[Saved entries]
Start of Block

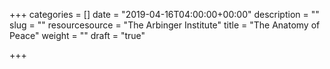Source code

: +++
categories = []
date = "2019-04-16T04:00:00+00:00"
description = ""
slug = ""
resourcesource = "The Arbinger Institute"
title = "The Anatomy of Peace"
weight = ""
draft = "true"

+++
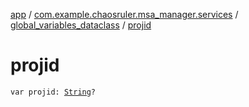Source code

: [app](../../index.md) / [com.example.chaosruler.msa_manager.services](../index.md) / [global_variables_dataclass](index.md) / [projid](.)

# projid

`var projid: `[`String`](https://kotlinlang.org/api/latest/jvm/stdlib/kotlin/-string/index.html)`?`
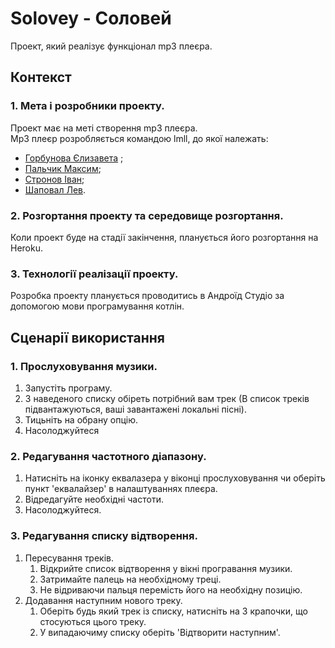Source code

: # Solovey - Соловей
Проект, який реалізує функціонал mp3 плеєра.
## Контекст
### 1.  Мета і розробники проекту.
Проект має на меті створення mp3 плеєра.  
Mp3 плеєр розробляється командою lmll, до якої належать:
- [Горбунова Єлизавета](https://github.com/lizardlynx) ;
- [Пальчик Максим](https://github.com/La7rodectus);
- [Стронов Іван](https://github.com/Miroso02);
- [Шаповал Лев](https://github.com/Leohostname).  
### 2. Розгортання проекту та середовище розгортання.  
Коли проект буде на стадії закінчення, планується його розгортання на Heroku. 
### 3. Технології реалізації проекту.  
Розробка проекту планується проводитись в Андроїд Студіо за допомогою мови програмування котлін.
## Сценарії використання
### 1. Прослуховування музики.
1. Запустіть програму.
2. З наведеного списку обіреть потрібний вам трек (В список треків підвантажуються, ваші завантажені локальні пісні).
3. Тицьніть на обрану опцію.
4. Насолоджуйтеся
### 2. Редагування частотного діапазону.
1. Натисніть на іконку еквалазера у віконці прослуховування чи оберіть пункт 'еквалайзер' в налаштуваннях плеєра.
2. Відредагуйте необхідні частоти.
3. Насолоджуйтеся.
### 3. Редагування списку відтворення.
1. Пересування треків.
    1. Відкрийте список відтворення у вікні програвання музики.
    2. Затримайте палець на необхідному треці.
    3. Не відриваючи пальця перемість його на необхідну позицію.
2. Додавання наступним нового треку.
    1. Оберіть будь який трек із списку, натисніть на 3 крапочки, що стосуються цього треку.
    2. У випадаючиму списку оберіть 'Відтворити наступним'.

End of Block
Start of Block

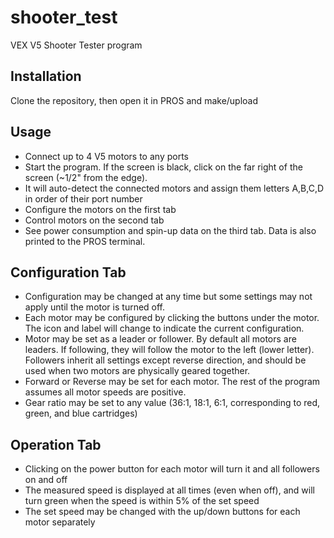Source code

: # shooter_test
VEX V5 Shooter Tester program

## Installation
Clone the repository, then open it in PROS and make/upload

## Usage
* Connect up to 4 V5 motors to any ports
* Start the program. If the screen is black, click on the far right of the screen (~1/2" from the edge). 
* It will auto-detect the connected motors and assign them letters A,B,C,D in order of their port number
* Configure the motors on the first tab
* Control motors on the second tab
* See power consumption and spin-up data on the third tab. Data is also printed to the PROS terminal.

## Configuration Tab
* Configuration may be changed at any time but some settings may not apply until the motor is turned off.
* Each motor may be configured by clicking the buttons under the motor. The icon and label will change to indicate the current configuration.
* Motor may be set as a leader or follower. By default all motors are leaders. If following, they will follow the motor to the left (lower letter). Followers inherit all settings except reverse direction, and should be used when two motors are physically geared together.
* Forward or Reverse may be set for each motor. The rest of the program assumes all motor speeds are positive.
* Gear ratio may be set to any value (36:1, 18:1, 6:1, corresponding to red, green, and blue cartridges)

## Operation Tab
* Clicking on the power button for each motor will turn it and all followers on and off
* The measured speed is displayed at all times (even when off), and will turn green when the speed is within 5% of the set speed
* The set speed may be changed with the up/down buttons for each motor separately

End of Block

→ **WHAT TO DO**
Please copy the lines above from the line with "Коли проект буде" up to and including the line with "2. У випадаючиму", exactly as written and with nothing else.

→ **TASK SOLUTION**
Коли проект буде на стадії закінчення, планується його розгортання на Heroku. 
### 3. Технології реалізації проекту.  
Розробка проекту планується проводитись в Андроїд Студіо за допомогою мови програмування котлін.
## Сценарії використання
### 1. Прослуховування музики.
1. Запустіть програму.
2. З наведеного списку обіреть потрібний вам трек (В список треків підвантажуються, ваші завантажені локальні пісні).
3. Тицьніть на обрану опцію.
4. Насолоджуйтеся
### 2. Редагування частотного діапазону.
1. Натисніть на іконку еквалазера у віконці прослуховування чи оберіть пункт 'еквалайзер' в налаштуваннях плеєра.
2. Відредагуйте необхідні частоти.
3. Насолоджуйтеся.
### 3. Редагування списку відтворення.
1. Пересування треків.
    1. Відкрийте список відтворення у вікні програвання музики.
    2. Затримайте палець на необхідному треці.
    3. Не відриваючи пальця перемість його на необхідну позицію.
2. Додавання наступним нового треку.
    1. Оберіть будь який трек із списку, натисніть на 3 крапочки, що стосуються цього треку.
    2. У випадаючиму списку оберіть 'Відтворити наступним'.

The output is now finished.